Cette sous direction était divisée en trois activité : entreprises, prestations santé et prestations prévoyance.
La réorganisation prévoit de maintenir deux activités : entreprise et prestations. Mais l’activité prestations sera sous divisée en prestations santé et prestations prévoyance. Quelle justification sinon créer un niveau de management supplémentaire ?
Pour la CFDT, les documents fournis pour l’information sur ce projet ne présentaient aucune justification solide à cette réorganisation. Si les débats avec la directrice de l’activité ont permis de creuser le sujet, les arguments plaidant pour les changements manquaient de consistance. Or, la nouvelle organisation ne se résume pas seulement à des changements hiérarchiques, elle peut aussi casser la dynamique d’équipes qui se trouveront éclatées. Elle suscite surtout l’incompréhension des salariés concernés qui y voient un bidouillage de l’organigramme sans véritable sens opérationnel et stratégique.
C’est pourquoi la CFDT a demandé que la mise en oeuvre puisse être différée afin que les représentants du personnel puissent se rapprocher des salariés pour recueillir leurs avis, leurs préoccupations et leur éventuelles contre propositions. Cela permettrait également à la direction de mieux expliquer son projet. Le CSE a donc voté à l’unanimité la délibération suivante :
Compte tenu de l’importance du projet et de la modification substantielle de l’organigramme d’une part, et du délai entre l’information des élus, le 26 novembre, avec une mise en oeuvre du projet, le 1 décembre, le CSE demande a être informé et consulté lors du prochain CSE. Ce délai permettra notamment aux élus de recueillir les réactions des salariés concernés et de rendre un avis éclairé sur le sujet.

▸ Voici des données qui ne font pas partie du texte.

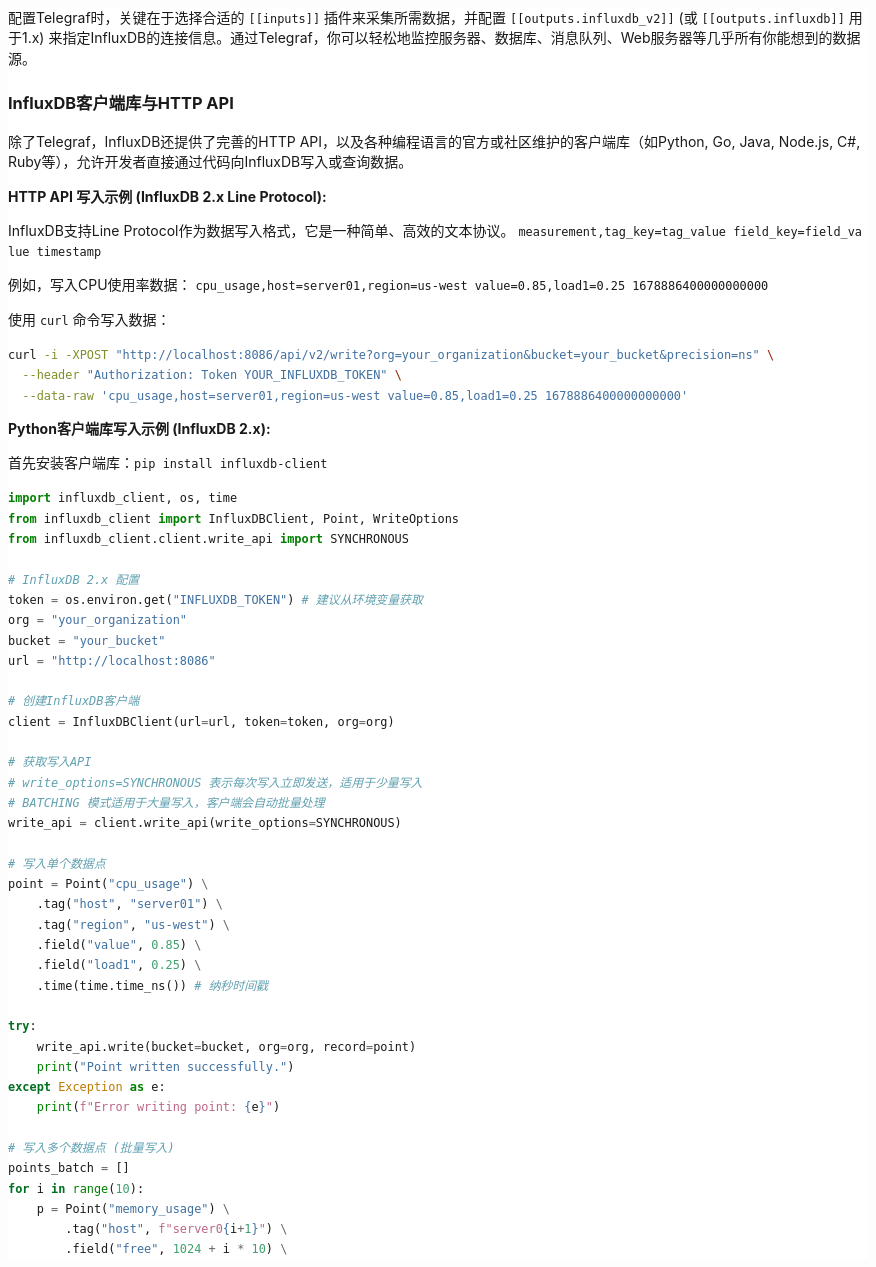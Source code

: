 配置Telegraf时，关键在于选择合适的 `[[inputs]]` 插件来采集所需数据，并配置 `[[outputs.influxdb_v2]]` (或 `[[outputs.influxdb]]` 用于1.x) 来指定InfluxDB的连接信息。通过Telegraf，你可以轻松地监控服务器、数据库、消息队列、Web服务器等几乎所有你能想到的数据源。

### InfluxDB客户端库与HTTP API

除了Telegraf，InfluxDB还提供了完善的HTTP API，以及各种编程语言的官方或社区维护的客户端库（如Python, Go, Java, Node.js, C#, Ruby等），允许开发者直接通过代码向InfluxDB写入或查询数据。

**HTTP API 写入示例 (InfluxDB 2.x Line Protocol):**

InfluxDB支持Line Protocol作为数据写入格式，它是一种简单、高效的文本协议。
`measurement,tag_key=tag_value field_key=field_value timestamp`

例如，写入CPU使用率数据：
`cpu_usage,host=server01,region=us-west value=0.85,load1=0.25 1678886400000000000`

使用 `curl` 命令写入数据：

```bash
curl -i -XPOST "http://localhost:8086/api/v2/write?org=your_organization&bucket=your_bucket&precision=ns" \
  --header "Authorization: Token YOUR_INFLUXDB_TOKEN" \
  --data-raw 'cpu_usage,host=server01,region=us-west value=0.85,load1=0.25 1678886400000000000'
```

**Python客户端库写入示例 (InfluxDB 2.x):**

首先安装客户端库：`pip install influxdb-client`

```python
import influxdb_client, os, time
from influxdb_client import InfluxDBClient, Point, WriteOptions
from influxdb_client.client.write_api import SYNCHRONOUS

# InfluxDB 2.x 配置
token = os.environ.get("INFLUXDB_TOKEN") # 建议从环境变量获取
org = "your_organization"
bucket = "your_bucket"
url = "http://localhost:8086"

# 创建InfluxDB客户端
client = InfluxDBClient(url=url, token=token, org=org)

# 获取写入API
# write_options=SYNCHRONOUS 表示每次写入立即发送，适用于少量写入
# BATCHING 模式适用于大量写入，客户端会自动批量处理
write_api = client.write_api(write_options=SYNCHRONOUS)

# 写入单个数据点
point = Point("cpu_usage") \
    .tag("host", "server01") \
    .tag("region", "us-west") \
    .field("value", 0.85) \
    .field("load1", 0.25) \
    .time(time.time_ns()) # 纳秒时间戳

try:
    write_api.write(bucket=bucket, org=org, record=point)
    print("Point written successfully.")
except Exception as e:
    print(f"Error writing point: {e}")

# 写入多个数据点 (批量写入)
points_batch = []
for i in range(10):
    p = Point("memory_usage") \
        .tag("host", f"server0{i+1}") \
        .field("free", 1024 + i * 10) \
```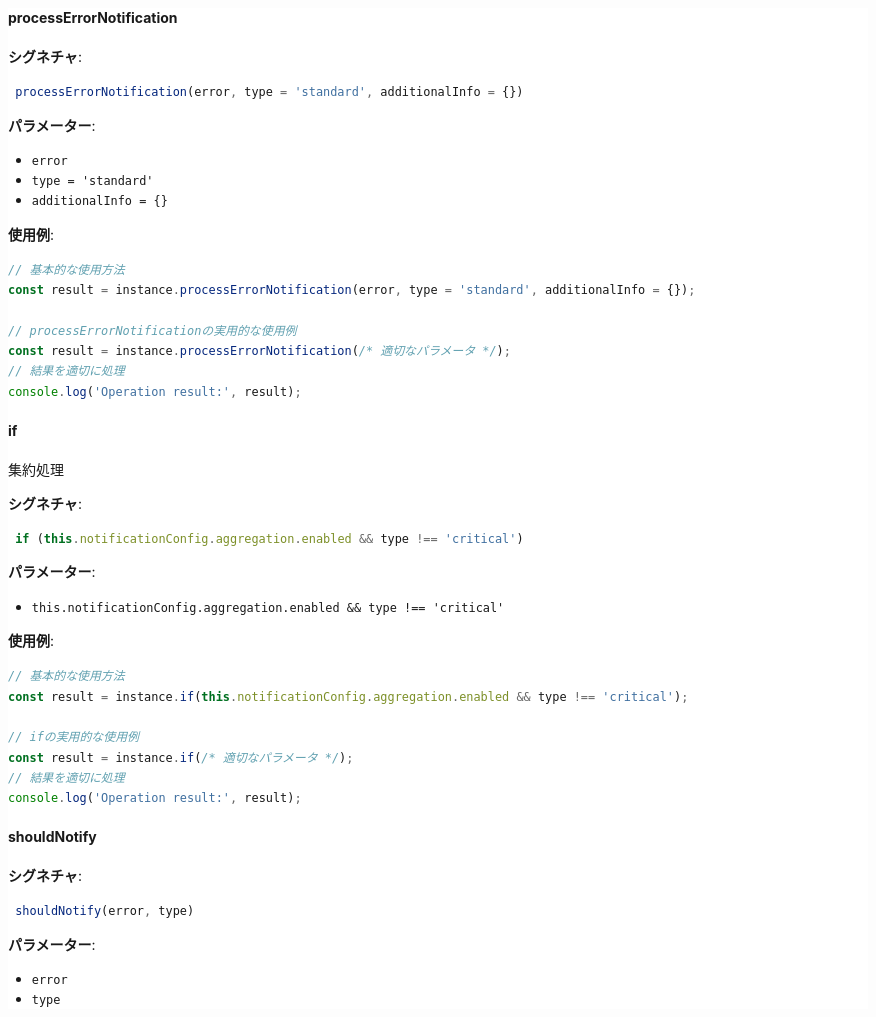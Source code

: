 #### processErrorNotification

**シグネチャ**:
```javascript
 processErrorNotification(error, type = 'standard', additionalInfo = {})
```

**パラメーター**:
- `error`
- `type = 'standard'`
- `additionalInfo = {}`

**使用例**:
```javascript
// 基本的な使用方法
const result = instance.processErrorNotification(error, type = 'standard', additionalInfo = {});

// processErrorNotificationの実用的な使用例
const result = instance.processErrorNotification(/* 適切なパラメータ */);
// 結果を適切に処理
console.log('Operation result:', result);
```

#### if

集約処理

**シグネチャ**:
```javascript
 if (this.notificationConfig.aggregation.enabled && type !== 'critical')
```

**パラメーター**:
- `this.notificationConfig.aggregation.enabled && type !== 'critical'`

**使用例**:
```javascript
// 基本的な使用方法
const result = instance.if(this.notificationConfig.aggregation.enabled && type !== 'critical');

// ifの実用的な使用例
const result = instance.if(/* 適切なパラメータ */);
// 結果を適切に処理
console.log('Operation result:', result);
```

#### shouldNotify

**シグネチャ**:
```javascript
 shouldNotify(error, type)
```

**パラメーター**:
- `error`
- `type`
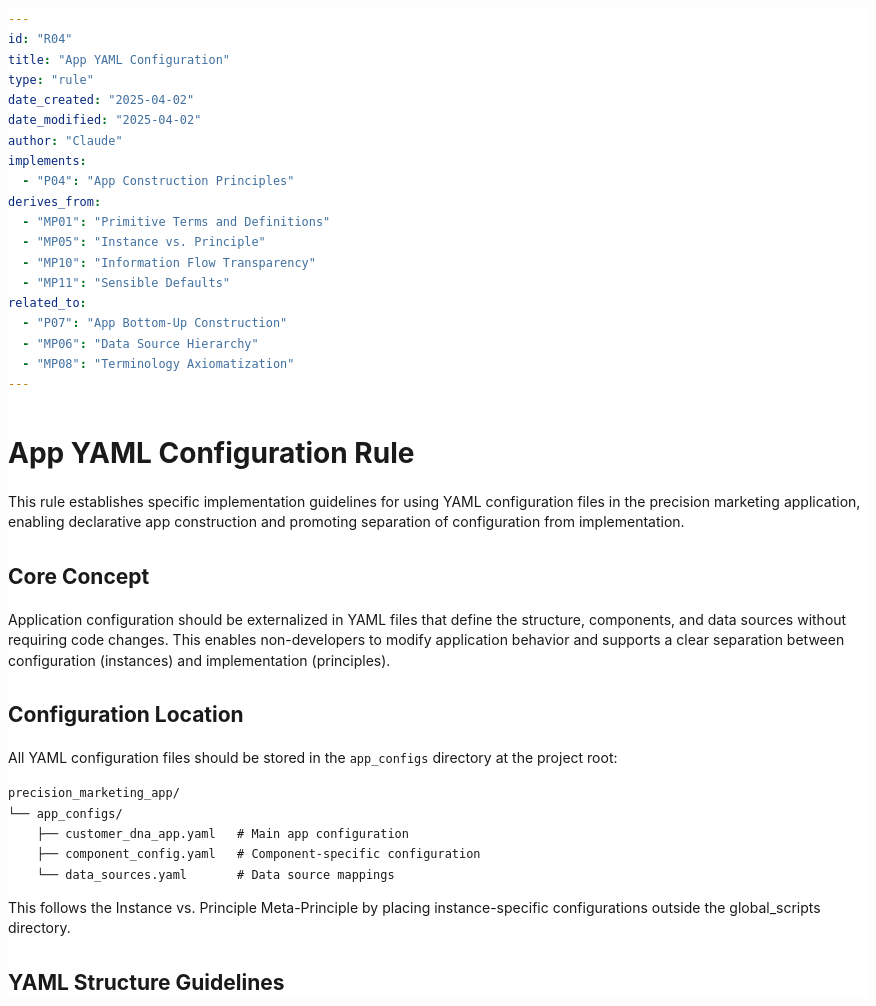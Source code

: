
 ```yaml
---
id: "R04"
title: "App YAML Configuration"
type: "rule"
date_created: "2025-04-02"
date_modified: "2025-04-02"
author: "Claude"
implements:
  - "P04": "App Construction Principles"
derives_from:
  - "MP01": "Primitive Terms and Definitions"
  - "MP05": "Instance vs. Principle"
  - "MP10": "Information Flow Transparency"
  - "MP11": "Sensible Defaults"
related_to:
  - "P07": "App Bottom-Up Construction"
  - "MP06": "Data Source Hierarchy"
  - "MP08": "Terminology Axiomatization"
---
```


# App YAML Configuration Rule

This rule establishes specific implementation guidelines for using YAML configuration files in the precision marketing application, enabling declarative app construction and promoting separation of configuration from implementation.

## Core Concept

Application configuration should be externalized in YAML files that define the structure, components, and data sources without requiring code changes. This enables non-developers to modify application behavior and supports a clear separation between configuration (instances) and implementation (principles).

## Configuration Location

All YAML configuration files should be stored in the `app_configs` directory at the project root:

```
precision_marketing_app/
└── app_configs/
    ├── customer_dna_app.yaml   # Main app configuration
    ├── component_config.yaml   # Component-specific configuration
    └── data_sources.yaml       # Data source mappings
```

This follows the Instance vs. Principle Meta-Principle by placing instance-specific configurations outside the global_scripts directory.

## YAML Structure Guidelines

La direction a refusé catégoriquement de demander l’avis des élus d’une part, et de différer la mise en oeuvre d’autre part.
Elle passera donc en force et appliquera son projet 5 jours après avoir informé les élus, soit le 1er décembre. Seule la seconde partie de la réorganisation, celle de la DSPS, ne sera effective qu’au 1er janvier 2025.
En définitive, cette réorganisation menée tambour battant soulève plus de questions qu’elle n’apporte de réponses. Elle illustre parfaitement le fossé qui peut se creuser entre une direction pressée d’imposer ses changements et des salariés qui aspirent légitimement à comprendre et à contribuer à l’évolution de leur travail.
Dans un contexte où l’adhésion des équipes est cruciale pour la réussite de tout projet de transformation, cette précipitation et ce passage en force interrogent sur la méthode et risquent de laisser des traces durables dans le dialogue social. Une chose est sûre : la rapidité d’exécution ne fait pas toujours bon ménage avec la qualité du changement.